= Jiang Feng (artist) =

Chinese artist

Jiang Feng (江丰; 1910–1983) was a Chinese artist known for incorporating politics into his artwork, and using woodcut as his form of media. He was a member of the Communist Party.

==Early life==

Jiang Feng was born in Shanghai. His original name was Zhou Xi (周熙). Jiang grew up in a working class family. As a teenager, he became involved in left-wing politics, mainly because he worked as a bookkeeper for a railroad company and participated in labor strike activities.

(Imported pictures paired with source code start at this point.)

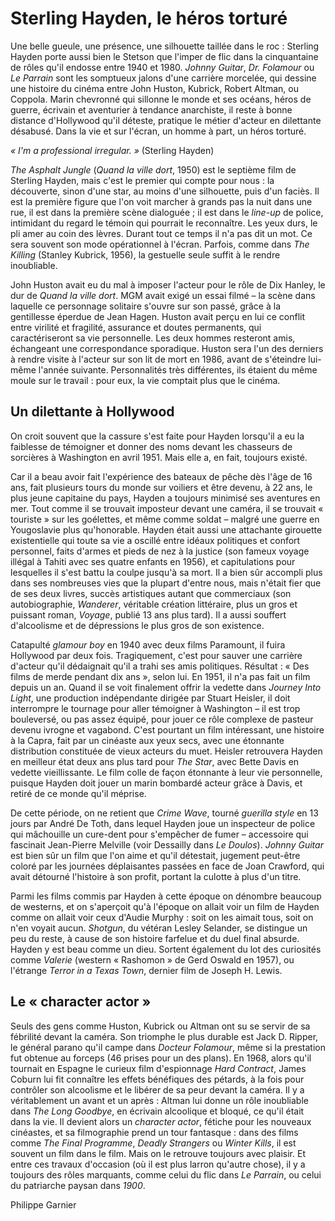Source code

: # Sterling Hayden, le héros torturé

Une belle gueule, une présence, une silhouette taillée dans le roc : Sterling Hayden porte aussi bien le Stetson que l'imper de flic dans la cinquantaine de rôles qu'il endosse entre 1940 et 1980. _Johnny Guitar_, _Dr. Folamour_ ou _Le Parrain_ sont les somptueux jalons d'une carrière morcelée, qui dessine une histoire du cinéma entre John Huston, Kubrick, Robert Altman, ou Coppola. Marin chevronné qui sillonne le monde et ses océans, héros de guerre, écrivain et aventurier à tendance anarchiste, il reste à bonne distance d'Hollywood qu'il déteste, pratique le métier d'acteur en dilettante désabusé. Dans la vie et sur l'écran, un homme à part, un héros torturé.

_« I'm a professional irregular. »_ (Sterling Hayden)

_The Asphalt Jungle_ (_Quand la ville dort_, 1950) est le septième film de Sterling Hayden, mais c'est le premier qui compte pour nous : la découverte, sinon d'une star, au moins d'une silhouette, puis d'un faciès. Il est la première figure que l'on voit marcher à grands pas la nuit dans une rue, il est dans la première scène dialoguée ; il est dans le _line-up_ de police, intimidant du regard le témoin qui pourrait le reconnaître. Les yeux durs, le pli amer au coin des lèvres. Durant tout ce temps il n'a pas dit un mot. Ce sera souvent son mode opérationnel à l'écran. Parfois, comme dans _The Killing_ (Stanley Kubrick, 1956), la gestuelle seule suffit à le rendre inoubliable.

John Huston avait eu du mal à imposer l'acteur pour le rôle de Dix Hanley, le dur de _Quand la ville dort_. MGM avait exigé un essai filmé – la scène dans laquelle ce personnage solitaire s'ouvre sur son passé, grâce à la gentillesse éperdue de Jean Hagen. Huston avait perçu en lui ce conflit entre virilité et fragilité, assurance et doutes permanents, qui caractériseront sa vie personnelle. Les deux hommes resteront amis, échangeant une correspondance sporadique. Huston sera l'un des derniers à rendre visite à l'acteur sur son lit de mort en 1986, avant de s'éteindre lui-même l'année suivante. Personnalités très différentes, ils étaient du même moule sur le travail : pour eux, la vie comptait plus que le cinéma.

## Un dilettante à Hollywood

On croit souvent que la cassure s'est faite pour Hayden lorsqu'il a eu la faiblesse de témoigner et donner des noms devant les chasseurs de sorcières à Washington en avril 1951. Mais elle a, en fait, toujours existé.

Car il a beau avoir fait l'expérience des bateaux de pêche dès l'âge de 16 ans, fait plusieurs tours du monde sur voiliers et être devenu, à 22 ans, le plus jeune capitaine du pays, Hayden a toujours minimisé ses aventures en mer. Tout comme il se trouvait imposteur devant une caméra, il se trouvait « touriste » sur les goélettes, et même comme soldat – malgré une guerre en Yougoslavie plus qu'honorable. Hayden était aussi une attachante girouette existentielle qui toute sa vie a oscillé entre idéaux politiques et confort personnel, faits d'armes et pieds de nez à la justice (son fameux voyage illégal à Tahiti avec ses quatre enfants en 1956), et capitulations pour lesquelles il s'est battu la coulpe jusqu'à sa mort. Il a bien sûr accompli plus dans ses nombreuses vies que la plupart d'entre nous, mais n'était fier que de ses deux livres, succès artistiques autant que commerciaux (son autobiographie, _Wanderer_, véritable création littéraire, plus un gros et puissant roman, _Voyage_, publié 13 ans plus tard). Il a aussi souffert d'alcoolisme et de dépressions le plus gros de son existence.

Catapulté _glamour boy_ en 1940 avec deux films Paramount, il fuira Hollywood par deux fois. Tragiquement, c'est pour sauver une carrière d'acteur qu'il dédaignait qu'il a trahi ses amis politiques. Résultat : « Des films de merde pendant dix ans », selon lui. En 1951, il n'a pas fait un film depuis un an. Quand il se voit finalement offrir la vedette dans _Journey Into Light_, une production indépendante dirigée par Stuart Heisler, il doit interrompre le tournage pour aller témoigner à Washington – il est trop bouleversé, ou pas assez équipé, pour jouer ce rôle complexe de pasteur devenu ivrogne et vagabond. C'est pourtant un film intéressant, une histoire à la Capra, fait par un cinéaste aux yeux secs, avec une étonnante distribution constituée de vieux acteurs du muet. Heisler retrouvera Hayden en meilleur état deux ans plus tard pour _The Star_, avec Bette Davis en vedette vieillissante. Le film colle de façon étonnante à leur vie personnelle, puisque Hayden doit jouer un marin bombardé acteur grâce à Davis, et retiré de ce monde qu'il méprise.

De cette période, on ne retient que _Crime Wave_, tourné _guerilla style_ en 13 jours par André De Toth, dans lequel Hayden joue un inspecteur de police qui mâchouille un cure-dent pour s'empêcher de fumer – accessoire qui fascinait Jean-Pierre Melville (voir Dessailly dans _Le Doulos_). _Johnny Guitar_ est bien sûr un film que l'on aime et qu'il détestait, jugement peut-être coloré par les journées déplaisantes passées en face de Joan Crawford, qui avait détourné l'histoire à son profit, portant la culotte à plus d'un titre.

Parmi les films commis par Hayden à cette époque on dénombre beaucoup de westerns, et on s'aperçoit qu'à l'époque on allait voir un film de Hayden comme on allait voir ceux d'Audie Murphy : soit on les aimait tous, soit on n'en voyait aucun. _Shotgun_, du vétéran Lesley Selander, se distingue un peu du reste, à cause de son histoire farfelue et du duel final absurde. Hayden y est beau comme un dieu. Sortent également du lot des curiosités comme _Valerie_ (western « Rashomon » de Gerd Oswald en 1957), ou l'étrange _Terror in a Texas Town_, dernier film de Joseph H. Lewis.

## Le « character actor »

Seuls des gens comme Huston, Kubrick ou Altman ont su se servir de sa fébrilité devant la caméra. Son triomphe le plus durable est Jack D. Ripper, le général parano qu'il campe dans _Docteur Folamour_, même si la prestation fut obtenue au forceps (46 prises pour un des plans). En 1968, alors qu'il tournait en Espagne le curieux film d'espionnage _Hard Contract_, James Coburn lui fit connaître les effets bénéfiques des pétards, à la fois pour contrôler son alcoolisme et le libérer de sa peur devant la caméra. Il y a véritablement un avant et un après : Altman lui donne un rôle inoubliable dans _The Long Goodbye_, en écrivain alcoolique et bloqué, ce qu'il était dans la vie. Il devient alors un _character actor_, fétiche pour les nouveaux cinéastes, et sa filmographie prend un tour fantasque : dans des films comme _The Final Programme_, _Deadly Strangers_ ou _Winter Kills_, il est souvent un film dans le film. Mais on le retrouve toujours avec plaisir. Et entre ces travaux d'occasion (où il est plus larron qu'autre chose), il y a toujours des rôles marquants, comme celui du flic dans _Le Parrain_, ou celui du patriarche paysan dans _1900_.

Philippe Garnier
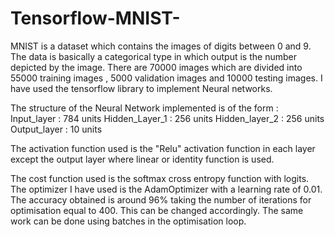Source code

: # Tensorflow-MNIST-


MNIST is a dataset which contains the images of digits between 0 and 9. The data is basically a categorical type in which output is the number depicted by the image. There are 70000 images which are divided into 55000 training images , 5000 validation images and 10000 testing images. I have used the tensorflow library to implement Neural networks. 

The structure of the Neural Network implemented is of the form :
Input_layer : 784 units 
Hidden_Layer_1 : 256 units 
Hidden_layer_2 : 256 units 
Output_layer : 10 units

The activation function used is the "Relu" activation function in each layer except the output layer where linear or identity function is used. 

The cost function used is the softmax cross entropy function with logits. The optimizer I have used is the AdamOptimizer with a learning rate of 0.01.
The accuracy obtained is around 96% taking the number of iterations for optimisation equal to 400. This can be changed accordingly.
The same work can be done using batches in the optimisation loop.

At the age of nineteen, Jiang began taking classes at the White Swan Western Painting Club in Shanghai.

==Left-Wing Activity==

In 1931, Jiang joined a group of protesting students and launched the Shanghai Eighteen Art Society Research Center. The group got its name from the year it began forming, 1929- the 18th year of the republic. The group published and spread anti-imperialist propaganda among Chinese workers.

He participated in founding Lu Xun's Creative Print Movement. Lu supplied the Eighteen Art Society with funds, woodcuts, and books. He put Jiang and the members of the "Eighteen Art Society in charge of selecting students for the workshop on woodcut technique in 1931 that Lu Xun organized in Shanghai."

In 1932, Jiang officially became a part of the Communist Party. Soon after he was elected executive of the League of Left-Wing Artists.

On numerous occasions, Jiang Feng was arrested. Shortly after Jiang joined the Communist Party, he was arrested along with eleven other members of the Eighteen Art Society by the Nationalist Government. He spent two years in prison. During this time he led hunger strikes and organized a school. In 1933, two months after his release, Jiang was rearrested, and spent another two years in jail. In the wake of Mao Zedong's Rectification Campaign in 1942 Jiang was arrested again for unknown reasons.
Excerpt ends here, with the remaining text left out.